UPDATE: @tlipcon pointed out that the read-latency figures looked unreasonable, and he was right. I had run a version of the reader that used exactly the same sequence of keys as the writer, resulting in sequential reads. See comment #2 for the graphs with this error corrected.

Since @dizzyco had already done some comparisons to innostore[2], I decided to compare against another target – Tokyo Cabinet, which is another fairly popular local key/value store[3] and also happens to be supported as a Riak back end. I used the same 10KB size, but tested only the stores themselves without Riak on top. I tested up to about 2x memory size to factor out the most egregious caching effects, and deliberately used a “stripey” key distribution that’s neither sequential nor random. Here are the results for writing with Tokyo’s hash tables.

This is actually a pretty common sort of pattern that I’ve seen with filesystems, databases, and other things – not bad up to a point, then utter crap afterward. The inflection point isn’t quite at memory size, but it’s at the point where the OS is likely to decide it better start paging stuff out, and after that things get ugly. Over a fifth of a second for more than 1% of requests? Ouch. For contrast, here’s the same graph for Bitcask.

You have to look at the scale on the left to really appreciate how different this is – the 99th-percentile number mostly stays under 2ms, and only up to 6ms in the worst samples. Sweet. Of course, given Bitcask’s design we might expect that the read numbers wouldn’t look quite so good. Let’s take a look.

That turns out to be even better. Very sweet. I do have to throw in one caveat, though. I expect that reads will be more sensitive than writes to the size of the index, and I wasn’t testing enough I/O to really exercise that. Maybe when David’s runs finish they’ll shed some more light on that part of the picture. Still, that’s a nice-looking graph. Let’s complete the square and look at the same thing for Tokyo.

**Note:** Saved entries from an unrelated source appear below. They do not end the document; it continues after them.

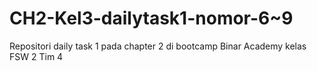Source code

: # CH2-Kel3-dailytask1-nomor-6~9
Repositori daily task 1 pada chapter 2 di bootcamp Binar Academy kelas FSW 2 Tim 4
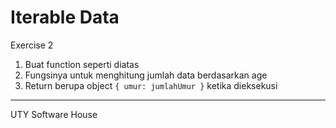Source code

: # Iterable Data

Exercise 2

1. Buat function seperti diatas
2. Fungsinya untuk menghitung jumlah data berdasarkan age
3. Return berupa object `{ umur: jumlahUmur }` ketika dieksekusi

---

UTY Software House
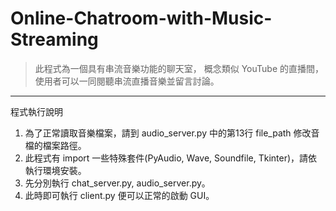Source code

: # Online-Chatroom-with-Music-Streaming
>此程式為⼀個具有串流⾳樂功能的聊天室， 概念類似 YouTube 的直播間， 使⽤者可以⼀同閱聽串流直播音樂並留⾔討論。
---
程式執行說明
1. 為了正常讀取音樂檔案，請到 audio_server.py 中的第13行 file_path 修改音檔的檔案路徑。
2. 此程式有 import 一些特殊套件(PyAudio, Wave, Soundfile, Tkinter)，請依執行環境安裝。
2. 先分別執行 chat_server.py, audio_server.py。
3. 此時即可執行 client.py 便可以正常的啟動 GUI。
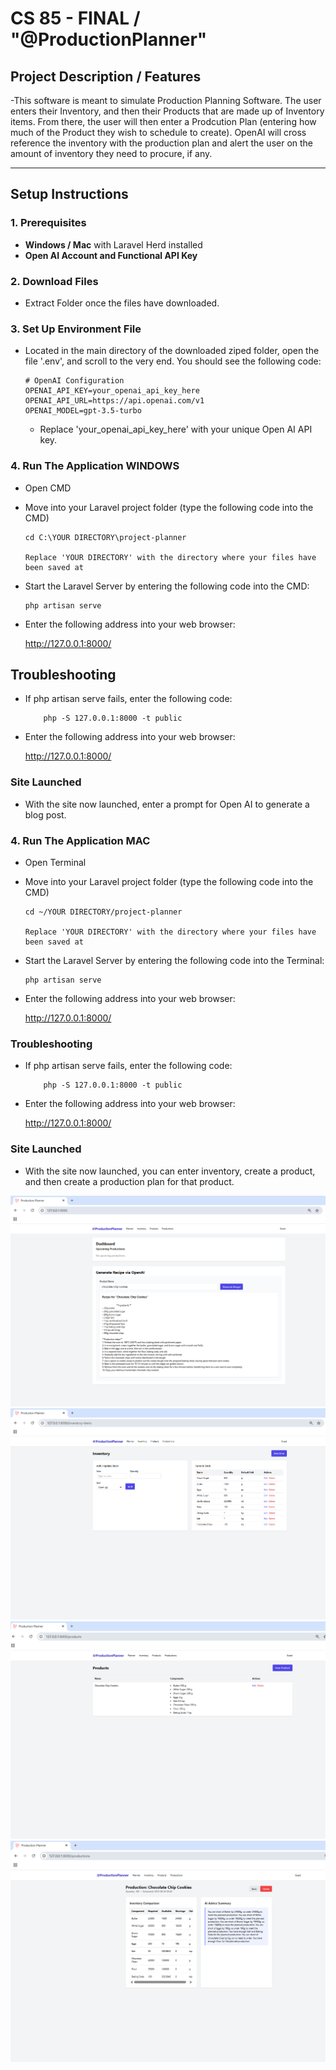 # CS 85 - FINAL / "@ProductionPlanner"

## Project Description / Features
-This software is meant to simulate Production Planning Software. The user enters their Inventory, and then their Products that are made up of Inventory items. From there, the user will then enter a Prodcution Plan (entering how much of the Product they wish to schedule to create). OpenAI will cross reference the inventory with the production plan and alert the user on the amount of inventory they need to procure, if any.

---

## Setup Instructions

### 1. Prerequisites
- **Windows / Mac** with Laravel Herd installed
- **Open AI Account and Functional API Key**

### 2. Download Files
- Extract Folder once the files have downloaded.

### 3. Set Up Environment File
- Located in the main directory of the downloaded ziped folder, open the file '.env', and scroll to the very end. You should see the following code:

      # OpenAI Configuration
      OPENAI_API_KEY=your_openai_api_key_here
      OPENAI_API_URL=https://api.openai.com/v1
      OPENAI_MODEL=gpt-3.5-turbo

  - Replace 'your_openai_api_key_here' with your unique Open AI API key.
 
### 4. Run The Application WINDOWS
- Open CMD 
- Move into your Laravel project folder (type the following code into the CMD)

      cd C:\YOUR DIRECTORY\project-planner

      Replace 'YOUR DIRECTORY' with the directory where your files have been saved at

- Start the Laravel Server by entering the following code into the CMD:

      php artisan serve

- Enter the following address into your web browser:

    http://127.0.0.1:8000/

## Troubleshooting

- If php artisan serve fails, enter the following code:

          php -S 127.0.0.1:8000 -t public

- Enter the following address into your web browser:

    http://127.0.0.1:8000/

### Site Launched

- With the site now launched, enter a prompt for Open AI to generate a blog post.


### 4. Run The Application MAC
- Open Terminal
- Move into your Laravel project folder (type the following code into the CMD)

      cd ~/YOUR DIRECTORY/project-planner

      Replace 'YOUR DIRECTORY' with the directory where your files have been saved at

- Start the Laravel Server by entering the following code into the Terminal:

      php artisan serve

- Enter the following address into your web browser:

    http://127.0.0.1:8000/

### Troubleshooting

- If php artisan serve fails, enter the following code:

          php -S 127.0.0.1:8000 -t public

- Enter the following address into your web browser:

    http://127.0.0.1:8000/

### Site Launched

- With the site now launched, you can enter inventory, create a product, and then create a production plan for that product.

 ![1.png](https://github.com/ant-ramz/Final/blob/main/1.png)
 ![2.png](https://github.com/ant-ramz/Final/blob/main/2.png)
 ![3.png](https://github.com/ant-ramz/Final/blob/main/3.png)
 ![4.png](https://github.com/ant-ramz/Final/blob/main/4.png)
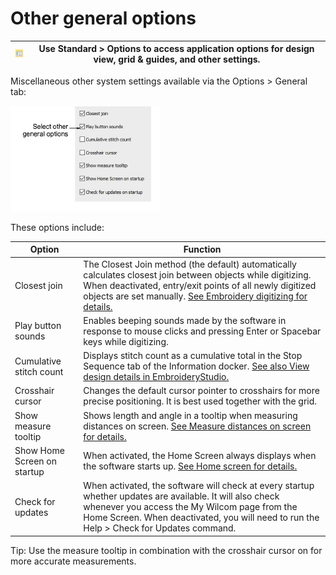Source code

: # Other general options

| ![Options00045.png](assets/Options00045.png) | Use Standard > Options to access application options for design view, grid & guides, and other settings. |
| -------------------------------------------- | -------------------------------------------------------------------------------------------------------- |

Miscellaneous other system settings available via the Options > General tab:

![settings00046.png](assets/settings00046.png)

These options include:

| Option                      | Function                                                                                                                                                                                                                                                                                  |
| --------------------------- | ----------------------------------------------------------------------------------------------------------------------------------------------------------------------------------------------------------------------------------------------------------------------------------------- |
| Closest join                | The Closest Join method (the default) automatically calculates closest join between objects while digitizing. When deactivated, entry/exit points of all newly digitized objects are set manually. [See Embroidery digitizing for details.](../../Digitizing/input/Embroidery_digitizing) |
| Play button sounds          | Enables beeping sounds made by the software in response to mouse clicks and pressing Enter or Spacebar keys while digitizing.                                                                                                                                                             |
| Cumulative stitch count     | Displays stitch count as a cumulative total in the Stop Sequence tab of the Information docker. [See also View design details in EmbroideryStudio.](../../Basics/view/View_design_details_in_EmbroideryStudio)                                                                            |
| Crosshair cursor            | Changes the default cursor pointer to crosshairs for more precise positioning. It is best used together with the grid.                                                                                                                                                                    |
| Show measure tooltip        | Shows length and angle in a tooltip when measuring distances on screen. [See Measure distances on screen for details.](../../Basics/basics/Measure_distances_on_screen)                                                                                                                   |
| Show Home Screen on startup | When activated, the Home Screen always displays when the software starts up. [See Home screen for details.](../../Basics/basics/Home_screen)                                                                                                                                              |
| Check for updates           | When activated, the software will check at every startup whether updates are available. It will also check whenever you access the My Wilcom page from the Home Screen. When deactivated, you will need to run the Help > Check for Updates command.                                      |

Tip: Use the measure tooltip in combination with the crosshair cursor on for more accurate measurements.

Not quite as bad as the write graph, but still the same sudden degradation when the system starts paging. To be fair, maybe the B-tree flavor would work better, and everybody says that tuning can really help with TC performance, but I pretty deliberately sought the untuned numbers for both systems.

What can we conclude from this? Mostly that Bitcask performs as advertised, at least for these simple tests. Without tuning, both reads and writes seem to be amortizing the cost of seeks over a very large number of operations. Nice job, Justin and David!

[1] Actually what both remind me of, more than anything, is one of several storage designs we worked out at Revivio in ~2003. This one had a similar “containerized” structure, with a two-level filter system that IMO worked better for our purposes than Bloom filters. Unfortunately, it hadn’t yet become clear that the “big sales are just around the corner if we get this out” message coming from VP-land was total BS, so we bowed to (apparent) expediency and stuck with a MySQL-based system. That haunted us for years, but that’s a rant for another time.

[2] I’m not sure what to make of those graphs, actually. They seem to show approximately 400 requests/sec for Bitcask, but mean latency of 20ms for gets and 60ms for puts. If it’s a 10-thread read-heavy workload (let’s say 80%) that might make some sense, but that does seem like an odd place to start measuring. I look forward to seeing more detail.

[3] Popular doesn’t mean good. I’ve heard more than one person say before that TC tends to choke on big datasets (much larger than I tested), that it can crash and leave data unrecoverable, etc. – all good and sufficient reasons for Basho to seek alternatives quite aside from any performance difference. Maybe some would prefer to interpret this comparison as an indictment of TC rather than a validation of BC, but I think the BC numbers would look good in just about any light.